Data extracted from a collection

--*--

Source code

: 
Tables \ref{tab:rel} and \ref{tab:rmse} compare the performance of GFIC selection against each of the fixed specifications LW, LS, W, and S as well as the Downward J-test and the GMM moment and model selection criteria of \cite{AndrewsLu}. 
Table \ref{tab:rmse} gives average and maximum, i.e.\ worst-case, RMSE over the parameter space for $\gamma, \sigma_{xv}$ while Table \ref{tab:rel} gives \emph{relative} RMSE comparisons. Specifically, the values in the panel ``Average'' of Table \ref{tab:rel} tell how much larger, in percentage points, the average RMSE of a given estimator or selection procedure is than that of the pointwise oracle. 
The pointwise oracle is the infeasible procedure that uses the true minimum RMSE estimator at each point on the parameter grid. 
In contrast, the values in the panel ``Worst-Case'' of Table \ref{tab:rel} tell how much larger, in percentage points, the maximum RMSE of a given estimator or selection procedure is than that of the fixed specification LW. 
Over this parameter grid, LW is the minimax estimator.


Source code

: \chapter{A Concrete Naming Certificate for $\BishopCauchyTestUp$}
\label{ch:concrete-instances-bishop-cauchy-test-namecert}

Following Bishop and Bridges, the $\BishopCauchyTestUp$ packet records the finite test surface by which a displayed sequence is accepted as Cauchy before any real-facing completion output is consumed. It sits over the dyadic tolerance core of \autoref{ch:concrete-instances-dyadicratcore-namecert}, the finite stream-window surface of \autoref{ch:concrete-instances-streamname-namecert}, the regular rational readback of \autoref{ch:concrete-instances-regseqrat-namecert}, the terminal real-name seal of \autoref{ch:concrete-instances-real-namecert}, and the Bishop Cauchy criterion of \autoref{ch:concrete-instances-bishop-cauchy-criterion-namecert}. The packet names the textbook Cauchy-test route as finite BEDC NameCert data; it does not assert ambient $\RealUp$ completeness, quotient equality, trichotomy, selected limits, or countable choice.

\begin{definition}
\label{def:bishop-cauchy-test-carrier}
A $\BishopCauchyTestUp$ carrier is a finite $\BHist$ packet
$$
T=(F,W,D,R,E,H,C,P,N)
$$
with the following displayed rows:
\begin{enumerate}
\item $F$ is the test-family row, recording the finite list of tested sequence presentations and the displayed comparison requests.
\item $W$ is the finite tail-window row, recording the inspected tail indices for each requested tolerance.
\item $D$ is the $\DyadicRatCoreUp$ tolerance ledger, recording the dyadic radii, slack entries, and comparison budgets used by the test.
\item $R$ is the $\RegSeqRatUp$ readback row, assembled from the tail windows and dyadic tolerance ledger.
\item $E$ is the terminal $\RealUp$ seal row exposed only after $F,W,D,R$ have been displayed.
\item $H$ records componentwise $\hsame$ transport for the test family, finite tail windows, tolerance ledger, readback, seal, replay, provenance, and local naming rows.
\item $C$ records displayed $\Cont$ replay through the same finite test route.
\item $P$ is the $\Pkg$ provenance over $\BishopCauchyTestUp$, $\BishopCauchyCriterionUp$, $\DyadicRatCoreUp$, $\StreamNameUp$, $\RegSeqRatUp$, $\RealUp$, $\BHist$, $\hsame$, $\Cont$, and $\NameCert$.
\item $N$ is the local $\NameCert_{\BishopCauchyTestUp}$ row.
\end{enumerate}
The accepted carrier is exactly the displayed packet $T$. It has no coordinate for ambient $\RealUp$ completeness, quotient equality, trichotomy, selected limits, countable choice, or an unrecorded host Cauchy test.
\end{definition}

--*--

If a line in the data above contains the string "ledger", count it; then state only the total.

3